The Palestinian right of return, endorsed by Amnesty International as one of the 10 points, is a "point of principle and an individual human right," Sane said, which should not be given away as a political concession, as "Palestinian refugees [had been] forcibly exiled from their homes."
Sane, who met with Palestinian Authority Chairman Yasser Arafat on Sunday, said he had called on Arafat to abolish the death penalty within the Palestinian Authority.
According to Sane, Arafat responded that he is personally against the death penalty, but is under pressure by members of Palestinian society to punish collaborators.

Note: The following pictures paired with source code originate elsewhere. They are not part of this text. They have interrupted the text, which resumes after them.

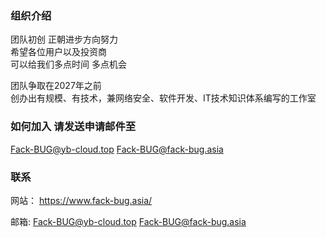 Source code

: ### 组织介绍
团队初创 正朝进步方向努力<br/>希望各位用户以及投资商<br/>可以给我们多点时间 多点机会

团队争取在2027年之前<br/>创办出有规模、有技术，兼网络安全、软件开发、IT技术知识体系编写的工作室

### 如何加入 请发送申请邮件至
Fack-BUG@yb-cloud.top
Fack-BUG@fack-bug.asia

### 联系
网站：
https://www.fack-bug.asia/

邮箱:
Fack-BUG@yb-cloud.top
Fack-BUG@fack-bug.asia
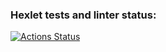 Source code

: ### Hexlet tests and linter status:
[![Actions Status](https://github.com/VyacheslavKarman/python-project-lvl1/workflows/hexlet-check/badge.svg)](https://github.com/VyacheslavKarman/python-project-lvl1/actions) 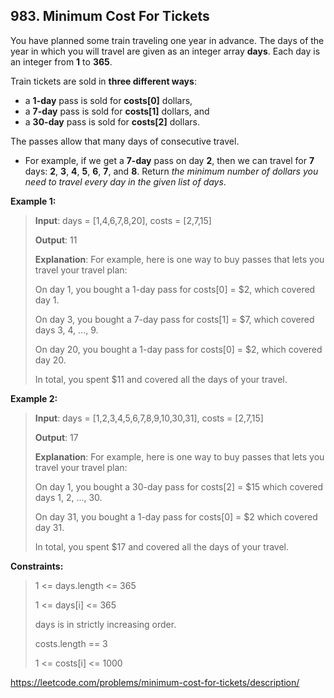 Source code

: ## 983. Minimum Cost For Tickets

You have planned some train traveling one year in advance. The days of the year in which you will travel are given as an integer array **days**. Each day is an integer from **1** to **365**.

Train tickets are sold in **three different ways**:

- a **1-day** pass is sold for **costs[0]** dollars,
- a **7-day** pass is sold for **costs[1]** dollars, and
- a **30-day** pass is sold for **costs[2]** dollars.

The passes allow that many days of consecutive travel.

- For example, if we get a **7-day** pass on day **2**, then we can travel for **7** days: **2**, **3**, **4**, **5**, **6**, **7**, and **8**.
Return *the minimum number of dollars you need to travel every day in the given list of days*.

**Example 1:**
>
>**Input**: days = [1,4,6,7,8,20], costs = [2,7,15]
>
>**Output**: 11
>
>**Explanation**: For example, here is one way to buy passes that lets you travel your travel plan:
>
>On day 1, you bought a 1-day pass for costs[0] = $2, which covered day 1.
>
>On day 3, you bought a 7-day pass for costs[1] = $7, which covered days 3, 4, ..., 9.
>
>On day 20, you bought a 1-day pass for costs[0] = $2, which covered day 20.
>
>In total, you spent $11 and covered all the days of your travel.

**Example 2:**
>
>**Input**: days = [1,2,3,4,5,6,7,8,9,10,30,31], costs = [2,7,15]
>
>**Output**: 17
>
>**Explanation**: For example, here is one way to buy passes that lets you travel your travel plan:
>
>On day 1, you bought a 30-day pass for costs[2] = $15 which covered days 1, 2, ..., 30.
>
>On day 31, you bought a 1-day pass for costs[0] = $2 which covered day 31.
>
>In total, you spent $17 and covered all the days of your travel.

**Constraints:**
>
>1 <= days.length <= 365
>
>1 <= days[i] <= 365
>
>days is in strictly increasing order.
>
>costs.length == 3
>
>1 <= costs[i] <= 1000

https://leetcode.com/problems/minimum-cost-for-tickets/description/ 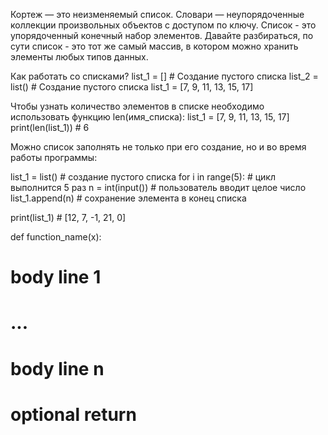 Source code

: <!-- здесь я буду сохранять условия задач (которые не успела решить) и разные подсказки для кода -->





Кортеж — это неизменяемый список.
Словари — неупорядоченные коллекции произвольных объектов с доступом по
ключу.
Список - это упорядоченный конечный набор элементов. Давайте разбираться, по
сути список - это тот же самый массив, в котором можно хранить элементы любых
типов данных.

Как работать со списками?
list_1 = [] # Создание пустого списка
list_2 = list() # Создание пустого списка 
list_1 = [7, 9, 11, 13, 15, 17]

Чтобы узнать количество элементов в списке необходимо использовать функцию
len(имя_списка):
list_1 = [7, 9, 11, 13, 15, 17]
print(len(list_1)) # 6

Можно список заполнять не только при его создание, но и во время работы
программы:

list_1 = list() # создание пустого списка
for i in range(5): # цикл выполнится 5 раз
n = int(input()) # пользователь вводит целое число
list_1.append(n) # сохранение элемента в конец списка
<!-- # 1-я итерация цикла(повторение 1): n = 12, list_1 = [ 12 ]
# 2-я итерация цикла(повторение 2): n = 7, list_1 = [12, 7]
# 3-я итерация цикла(повторение 3): n = -1, list_1 = [12, 7, -1]
# 4-я итерация цикла(повторение 4): n = 21, list_1 = [12, 7, -1, 21]
# 5-я итерация цикла(повторение 5): n = 0, list_1 = [12, 7, -1, 21, 0] -->
print(list_1) # [12, 7, -1, 21, 0]



def function_name(x):
# body line 1
# ...
# body line n
# optional return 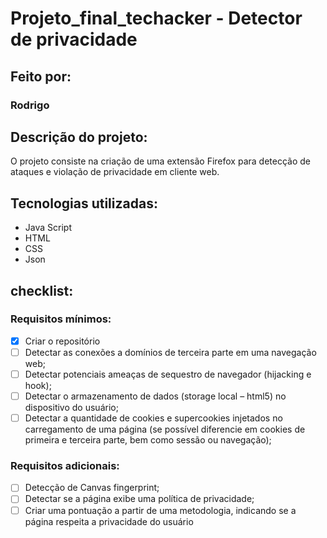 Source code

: # Projeto_final_techacker - Detector de privacidade

## Feito por:
### Rodrigo

## Descrição do projeto:
O projeto consiste na criação de uma extensão Firefox para detecção de ataques e violação de privacidade em cliente web.

## Tecnologias utilizadas:
- Java Script
- HTML
- CSS
- Json

## checklist:
### Requisitos mínimos:
- [x] Criar o repositório
- [ ] Detectar as conexões a domínios de terceira parte em uma navegação web;
- [ ] Detectar potenciais ameaças de sequestro de navegador (hijacking e hook);
- [ ] Detectar o armazenamento de dados (storage local – html5) no dispositivo do usuário;
- [ ] Detectar a quantidade de cookies e supercookies injetados no carregamento de uma página (se possível diferencie em cookies de primeira e terceira parte, bem como sessão ou navegação);

### Requisitos adicionais:
- [ ] Detecção de Canvas fingerprint;
- [ ] Detectar se a página exibe uma política de privacidade;
- [ ] Criar uma pontuação a partir de uma metodologia, indicando se a página respeita a privacidade do usuário
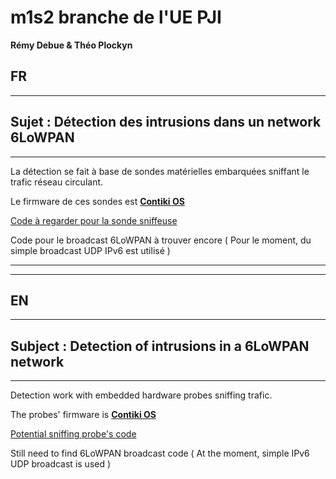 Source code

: # m1s2 branche de l'UE PJI
**Rémy Debue & Théo Plockyn**

## FR

---

**Sujet** : Détection des intrusions dans un network **6LoWPAN**
----------------------------------------------------------------

---

La détection se fait à base de sondes matérielles embarquées sniffant le trafic réseau circulant.

Le firmware de ces sondes est [**Contiki OS**](http://www.contiki-os.org/start.html "Contiki OS Quickstart guide")

[Code à regarder pour la sonde sniffeuse](https://github.com/g-oikonomou/sensniff.git "Code de sensniff sur github")

Code pour le broadcast 6LoWPAN à trouver encore ( Pour le moment, du simple broadcast UDP IPv6 est utilisé )

---

---

## EN

---

**Subject** : Detection of intrusions in a **6LoWPAN** network
----------------------------------------------------------------

---

Detection work with embedded hardware probes sniffing trafic.

The probes' firmware is [**Contiki OS**](http://www.contiki-os.org/start.html "Contiki OS Quickstart guide")


[Potential sniffing probe's code](https://github.com/g-oikonomou/sensniff.git "Code de sensniff sur github")


Still need to find 6LoWPAN broadcast code ( At the moment, simple IPv6 UDP broadcast is used )
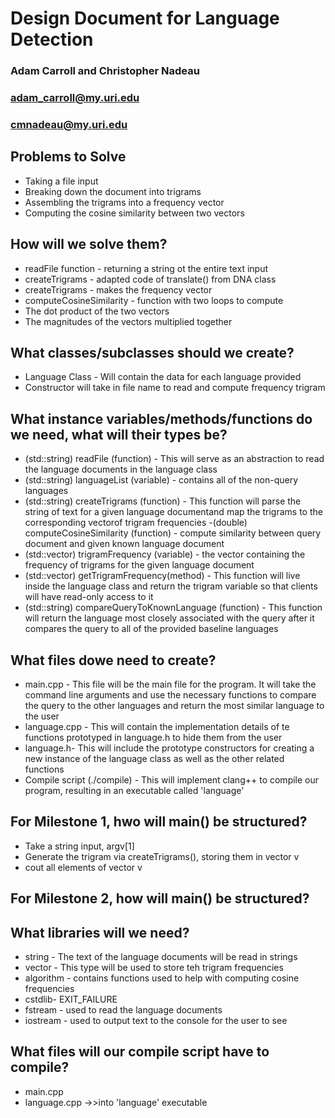 # Design Document for Language Detection
### Adam Carroll and Christopher Nadeau
### adam_carroll@my.uri.edu
### cmnadeau@my.uri.edu

## Problems to Solve
- Taking a file input
- Breaking down the document into trigrams
- Assembling the trigrams into a frequency vector
- Computing the cosine similarity between two vectors

## How will we solve them?
- readFile function - returning a string ot the entire text input
- createTrigrams - adapted code of translate() from DNA class
- createTrigrams - makes the frequency vector
- computeCosineSimilarity - function with two loops to compute
 - The dot product of the two vectors
  - The magnitudes of the vectors multiplied together

## What classes/subclasses should we create?
- Language Class - Will contain the data for each language provided
- Constructor will take in file name to read and compute frequency trigram

## What instance variables/methods/functions do we need, what will their types be?
- (std::string) readFile (function) - This will serve as an abstraction to read the language documents in the language class
- (std::string) languageList (variable) - contains all of the non-query languages
- (std::string) createTrigrams (function) - This function will parse the string of text for a given language documentand map the trigrams to the corresponding vectorof trigram frequencies
-(double) computeCosineSimilarity (function) - compute similarity between query document and given known language document
- (std::vector) trigramFrequency (variable) - the vector containing the frequency of trigrams for the given language document
- (std::vector) getTrigramFrequency(method) - This function will live inside the language class and return the trigram variable so that clients will have read-only access to it
- (std::string) compareQueryToKnownLanguage (function) - This function will return the language most closely associated with the query after it compares the query to all of the provided baseline languages

## What files dowe need to create?
- main.cpp - This file will be the main file for the program. It will take the command line arguments and use the necessary functions to compare the query to the other languages and return the most similar language to the user
- language.cpp - This will contain the implementation details of te functions prototyped in language.h to hide them from the user
- language.h- This will include the prototype constructors for creating a new instance of the language class as well as the other related functions
- Compile script (./compile) - This will implement clang++ to compile our program, resulting in an executable called 'language'

## For Milestone 1, hwo will main() be structured?
- Take a string input, argv[1]
- Generate the trigram via createTrigrams(), storing them in vector<string> v
- cout all elements of vector v

## For Milestone 2, how will main() be structured?

## What libraries will we need?
- string - The text of the language documents will be read in strings
- vector - This type will be used to store teh trigram frequencies
- algorithm - contains functions used to help with computing cosine frequencies
- cstdlib- EXIT_FAILURE
- fstream - used to read the language documents
- iostream - used to output text to the console for the user to see

## What files will our compile script have to compile?
- main.cpp
- language.cpp
->>into 'language' executable
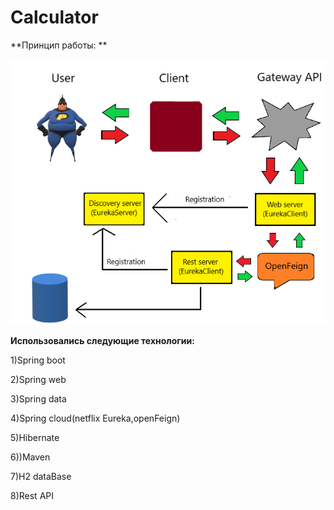 # Calculator
**Принцип работы: **

![scheme](https://github.com/vanchessco/calculator/blob/master/calculator.png)

**Использовались следующие технологии:**
  
  1)Spring boot
  
  2)Spring web
  
  3)Spring data
  
  4)Spring cloud(netflix Eureka,openFeign)
  
  5)Hibernate
  
  6))Maven

  7)H2 dataBase
  
  8)Rest API

  
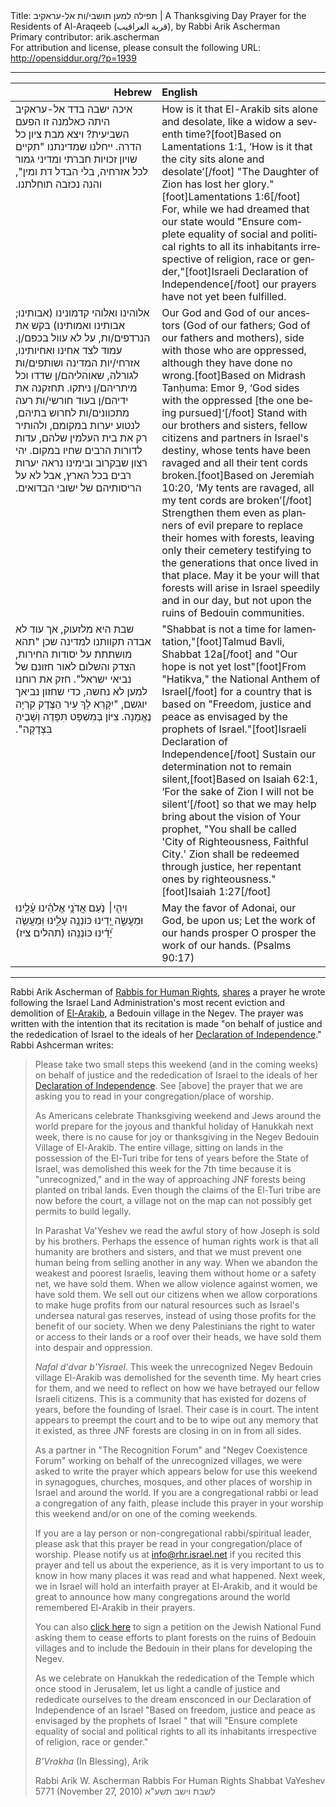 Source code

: <html>
<head></head>
<body>
Title: תפילה למען תושבי/ות אל-עראקיב | A Thanksgiving Day Prayer for the Residents of Al-Araqeeb (قرية العراقيب), by Rabbi Arik Ascherman<br />
Primary contributor: arik.ascherman<br />
For attribution and license, please consult the following URL: <a href="http://opensiddur.org/?p=1939">http://opensiddur.org/?p=1939</a>
<p />
<hr />

<table style="margin-left: auto;margin-right: auto;" class="draggable">
<thead><tr><th id="x" style="text-align: right;">Hebrew</th><th style="text-align: left;">English</th></tr></thead>
<tbody>
<tr><td style="vertical-align:top;" width="46%">
<div class="liturgy" lang="he">
איכה ישבה בדד אל-עראקיב היתה כאלמנה זו הפעם השביעית? ויצא מבת ציון כל הדרה. ייחלנו שמדינתנו "תקיים שויון זכויות חברתי ומדיני גמור לכל אזרחיה, בלי הבדל דת ומין", והנה נכזבה תוחלתנו.‏
</span></div></td>

<td style="vertical-align:top;" width="53%"><div class="english" lang="en">
How is it that El-Arakib sits alone and desolate, like a widow a seventh time?[foot]Based on Lamentations 1:1, ‘How is it that the city sits alone and desolate’[/foot] "The Daughter of Zion has lost her glory."[foot]Lamentations 1:6[/foot] For, while we had dreamed that our state would "Ensure complete equality of social and political rights to all its inhabitants irrespective of religion, race or gender,"[foot]Israeli Declaration of Independence[/foot] our prayers have not yet been fulfilled.
</div></td></tr>


<tr><td style="vertical-align:top;" width="46%">
<div class="liturgy" lang="he">
אלוהינו ואלוהי קדמונינו (אבותינו; אבותינו ואמותינו) בקש את הנרדפים/ות, על לא עוול בכפם/ן. עמוד לצד אחינו ואחיותינו, אזרחי/יות המדינה ושותפים/ות לגורלה, שאוהליהם/ן שדדו וכל מיתריהם/ן ניתקו. תחזקנה את ידיהם/ן בעוד חורשי/ות רעה מתכוונים/ות לחרוש בתיהם, לנטוע יערות במקומם, ולהותיר רק את בית העלמין שלהם, עדות לדורות הרבים שחיו במקום. יהי רצון שבקרוב ובימינו נראה יערות רבים בכל הארץ, אבל לא על הריסותיהם של ישובי הבדואים.‏
</span></div></td>

<td style="vertical-align:top;" width="53%"><div class="english" lang="en">
Our God and God of our ancestors (God of our fathers; God of our fathers and mothers), side with those who are oppressed, although they have done no wrong.[foot]Based on Midrash Tanḥuma: Emor 9, ‘God sides with the oppressed [the one being pursued]‘[/foot] Stand with our brothers and sisters, fellow citizens and partners in Israel's destiny, whose tents have been ravaged and all their tent cords broken.[foot]Based on Jeremiah 10:20, ‘My tents are ravaged, all my tent cords are broken’[/foot] Strengthen them even as planners of evil prepare to replace their homes with forests, leaving only their cemetery testifying to the generations that once lived in that place. May it be your will that forests will arise in Israel speedily and in our day, but not upon the ruins of Bedouin communities.
</div></td></tr>


<tr><td style="vertical-align:top;" width="46%">
<div class="liturgy" lang="he">
שבת היא מלזעוק, אך עוד לא אבדה תקוותנו למדינה שכן "תהא מושתתת על יסודות החירות, הצדק והשלום לאור חזונם של נביאי ישראל". חזק את רוחנו למען לא נחשה, כדי שחזון נביאך יוגשם, "יִקָּרֵא לָךְ עִיר הַצֶּדֶק קִרְיָה נֶאֱמָנָה. צִיּוֹן בְּמִשְׁפָּט תִּפָּדֶה וְשָׁבֶיהָ בִּצְדָקָה".‏
</span></div></td>

<td style="vertical-align:top;" width="53%"><div class="english" lang="en">
"Shabbat is not a time for lamentation,"[foot]Talmud Bavli, Shabbat 12a[/foot] and "Our hope is not yet lost"[foot]From "Hatikva," the National Anthem of Israel[/foot] for a country that is based on "Freedom, justice and peace as envisaged by the prophets of Israel."[foot]Israeli Declaration of Independence[/foot] Sustain our determination not to remain silent,[foot]Based on Isaiah 62:1, ‘For the sake of Zion I will not be silent’[/foot] so that we may help bring about the vision of Your prophet, "You shall be called 'City of Righteousness, Faithful City.' Zion shall be redeemed through justice, her repentant ones by righteousness."[foot]Isaiah 1:27[/foot]
</div></td></tr>


<tr><td style="vertical-align:top;" width="46%">
<div class="liturgy" lang="he">
וִיהִ֤י׀ נֹ֤עַם אֲדֹנָ֥י אֱלֹהֵ֗ינוּ עָ֫לֵ֥ינוּ
 וּמַעֲשֵׂ֣ה יָ֭דֵינוּ כּוֹנְנָ֥ה עָלֵ֑ינוּ
 וּֽמַעֲשֵׂ֥ה יָ֝דֵ֗ינוּ כּוֹנְנֵֽהוּ׃
 (תהלים צ׃יז)‏
</span></div></td>

<td style="vertical-align:top;" width="53%"><div class="english" lang="en">
May the favor of Adonai, our God, be upon us;
Let the work of our hands prosper
O prosper the work of our hands. 
(Psalms 90:17)
</div></td></tr>
</tbody></table>

<hr />

Rabbi Arik Ascherman of <a href="http://www.rhr-na.org/">Rabbis for Human Rights</a>, <a href="http://creativecommons.org/licenses/by-sa/3.0/">shares</a> a prayer he wrote following the Israel Land Administration's most recent eviction and demolition of <a href="http://en.wikipedia.org/wiki/Al-Araqeeb">El-Arakib</a>, a Bedouin village in the Negev. The prayer was written with the intention that its recitation is made "on behalf of justice and the rededication of Israel to the ideals of her <a href="http://en.wikisource.org/wiki/Declaration_of_Independence_%28Israel%29">Declaration of Independence</a>." Rabbi Ashcerman writes:

<blockquote>Please take two small steps this weekend (and in the coming weeks) on behalf of justice and the rededication of Israel to the ideals of her <a href="http://en.wikisource.org/wiki/Declaration_of_Independence_%28Israel%29">Declaration of Independence</a>. See [above] the prayer that we are asking you to read in your congregation/place of worship.

As Americans celebrate Thanksgiving weekend and Jews around the world prepare for the joyous and thankful holiday of Ḥanukkah next week, there is no cause for joy or thanksgiving in the Negev Bedouin Village of El-Arakib. The entire village, sitting on lands in the possession of the El-Turi tribe for tens of years before the State of Israel, was demolished this week for the 7th time because it is "unrecognized," and in the way of approaching JNF forests being planted on tribal lands. Even though the claims of the El-Turi tribe are now before the court, a village not on the map can not possibly get permits to build legally.

In Parashat Va'Yeshev we read the awful story of how Joseph is sold by his brothers. Perhaps the essence of human rights work is that all humanity are brothers and sisters, and that we must prevent one human being from selling another in any way. When we abandon the weakest and poorest Israelis, leaving them without home or a safety net, we have sold them. When we allow violence against women, we have sold them. We sell out our citizens when we allow corporations to make huge profits from our natural resources such as Israel's undersea natural gas reserves, instead of using those profits for the benefit of our society. When we deny Palestinians the right to water or access to their lands or a roof over their heads, we have sold them into despair and oppression.

<em>Nafal d'dvar b'Yisrael</em>. This week the unrecognized Negev Bedouin village El-Arakib was demolished for the seventh time. My heart cries for them, and we need to reflect on how we have betrayed our fellow Israeli citizens. This is a community that has existed for dozens of years, before the founding of Israel. Their case is in court. The intent appears to preempt the court and to be to wipe out any memory that it existed, as three JNF forests are closing in on in from all sides.

As a partner in "The Recognition Forum" and "Negev Coexistence Forum" working on behalf of the unrecognized villages, we were asked to write the prayer which appears below for use this weekend in synagogues, churches, mosques, and other places of worship in Israel and around the world. If you are a congregational rabbi or lead a congregation of any faith, please include this prayer in your worship this weekend and/or on one of the coming weekends.

If you are a lay person or non-congregational rabbi/spiritual leader, please ask that this prayer be read in your congregation/place of worship. Please notify us at info@rhr.israel.net if you recited this prayer and tell us about the experience, as it is very important to us to know in how many places it was read and what happened. Next week, we in Israel will hold an interfaith prayer at El-Arakib, and it would be great to announce how many congregations around the world remembered El-Arakib in their prayers.

You can also <a href="http://www.change.org/petitions/view/equal_rights_sustainability_and_development_for_israels_negev_not_dispossession_of_the_bedouin">click here</a> to sign a petition on the Jewish National Fund asking them to cease efforts to plant forests on the ruins of Bedouin villages and to include the Bedouin in their plans for developing the Negev.

As we celebrate on Ḥanukkah the rededication of the Temple which once stood in Jerusalem, let us light a candle of justice and rededicate ourselves to the dream ensconced in our Declaration of Independence of an Israel "Based on freedom, justice and peace as envisaged by the prophets of Israel " that will "Ensure complete equality of social and political rights to all its inhabitants irrespective of religion, race or gender." 

<em>B'Vrakha</em> (In Blessing), Arik

Rabbi Arik W. Ascherman
Rabbis For Human Rights
Shabbat VaYeshev 5771 (November 27, 2010)
לשבת וישב תשע"א
</blockquote>
</body>
</html>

Amnesty also denounced Israel's destruction of Palestinian property and travel restrictions on residents of the West Bank and Gaza Strip.
Accusing Israel of using excessive force against Palestinian demonstrations, Sane noted that he had no problem with the state's role of protecting its citizens, but said that demonstrations needed to be policed according to international law.
"Security - yes," he said, but emphasized that this should be "enforced within internationally agreed standards." He added that the closure of entire towns because of the actions of a few individuals is an act of collective punishment.
Sane said human rights violations were a cause of the continued friction. "One of the reasons we have a conflict is because people are not treated fairly," he said.
A spokesman for Israeli Prime Minister Ariel Sharon said Amnesty was losing its credibility.
The group's suggestions on armed observers and Palestinian refugees "are just a recipe for more violence and friction," said Sharon spokesman Raanan Gissin, referring to Sane's comments.